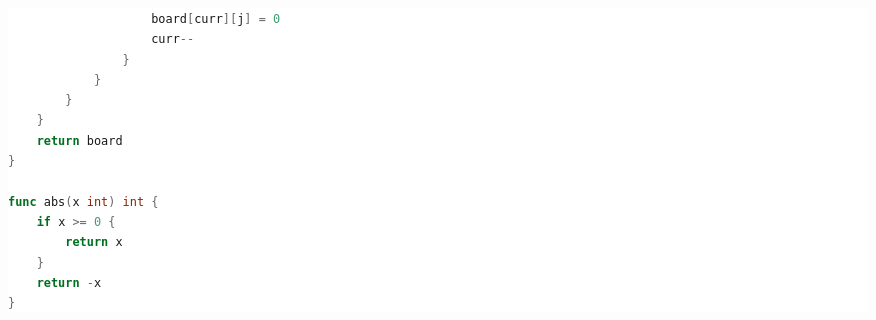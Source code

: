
 ```go
					board[curr][j] = 0
					curr--
				}
			}
		}
	}
	return board
}

func abs(x int) int {
	if x >= 0 {
		return x
	}
	return -x
}
```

==============================

*To do*: What you hand back should match the listing exactly, except that no pictures appear.

*Answer space*:
Source code

:
 ```go
					board[curr][j] = 0
					curr--
				}
			}
		}
	}
	return board
}

func abs(x int) int {
	if x >= 0 {
		return x
	}
	return -x
}
```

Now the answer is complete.